If you are given a set of data points that look suggestive of a straight line, you can draw the line that best fits those points by mathematical methods known as linear regression of which there are a few varieties.. The ‘quality of fit’ to the straight line (i.e., whether the points lie close to the straight line or are widely scattered about it) is also obtained by this process.

So what data should one include in an analysis? Scrupulous scientists tend to include all the data within a given range in the analysis, unless there are good reasons as to why some data had to be excluded. This sometimes occurs with so-called ‘outliers’, where one or two data points lie far away from the general trend while the rest lie close to the best-fit line. The goal of science is not to be mathematically rigorous for its own sake but to arrive at useful conclusions. Hence in dealing with outliers, one has to judge whether they might have occurred due to errors that make them invalid and as a consequence are leading the investigator in the wrong direction. It is a tricky call. The ethically preferred choice in such situations is usually to provide all the data and clearly explain why a few were excluded from the analysis. By providing all the data, other scientists can decide whether that action was warranted or whether the omitted data reflect an underlying problem with the conclusion.

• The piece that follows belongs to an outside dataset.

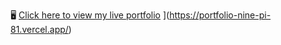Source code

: 🖥️ [Click here to view my live portfolio](https://bottlecoder-raj.github.io/Portfolio/)
](https://portfolio-nine-pi-81.vercel.app/)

The choice of the range of data is even trickier. For example, in analyzing economic trends or the stock market, should one go all the way back to the very beginning when records started to be kept? That may not yield useful results in some cases. So which range should one use?

While the default position is that one should use all the data that are available and relevant unless one has good reason to exclude some, in scientific experiments the range is usually determined by the nature of the hypothesis being tested or the limits of the equipment or because of more prosaic reasons like limits of time or money. In the case of limits of the equipment, one should treat the data at the two end points with greater skepticism simply because they are at the limits and thus may not be as reliable as the rest, and one can make the case for their exclusion.

What should never be done is to cherry pick data to arrive at a predetermined conclusion. But with politically charged issues, there is often the temptation to adjust the range of the data in order to achieve a predetermined conclusion. By using a carefully selected baseline, one can enhance or reduce an effect.

The London Daily Mail recently reported that “The supposed ‘consensus’ on man-made global warming is facing an inconvenient challenge after the release of new temperature data showing the planet has not warmed for the past 15 years.” They released a graph of average temperatures in support of their conclusion.

This news was eagerly embraced by global warming deniers and relayed in the US by the Washington Times.

Is it really true that global warming has plateaued? Let’s see how this conclusion was arrived at. As Kevin Drum shows, by limiting the range of average temperatures versus year to the time period 1997-2011 and doing a linear regression on that limited set of data, people were able to claim that global warming had stopped, because the best-fit straight line was almost horizontal. This is because 1997 was an unusually warm year while 2011 was colder than average, thus using 1997 as the baseline gave the deniers the conclusion they were seeking. However, Drum shows that if you take 1961 as the baseline and plot the data for the period 1961-2011, then the best-fit straight line is rising, suggesting that there has been no let up in the warming trends.

But it is not an unreasonable question to ask if the warming trends have changed in recent years and so using a more limited set of data over a shorter time scale is not, in principle, a wrong thing to do. What is wrong is to make the choice with the conclusion in mind, putting one’s thumb on the scale, so to speak. I do not know if that was the case here or whether the 1997-2011 period was arrived at for bona fide reasons. This is why history is important. If the scientists have a reputation for ethical practice or there has been a systematic practice of choosing 15-year periods for measurement of these trends and the recent one was just the latest in that series, then it would be acceptable. If this was a one-off study by people with a vested interest in the outcome, then the fact that 1997 just so happened to swing the conclusion one way makes it suspicious.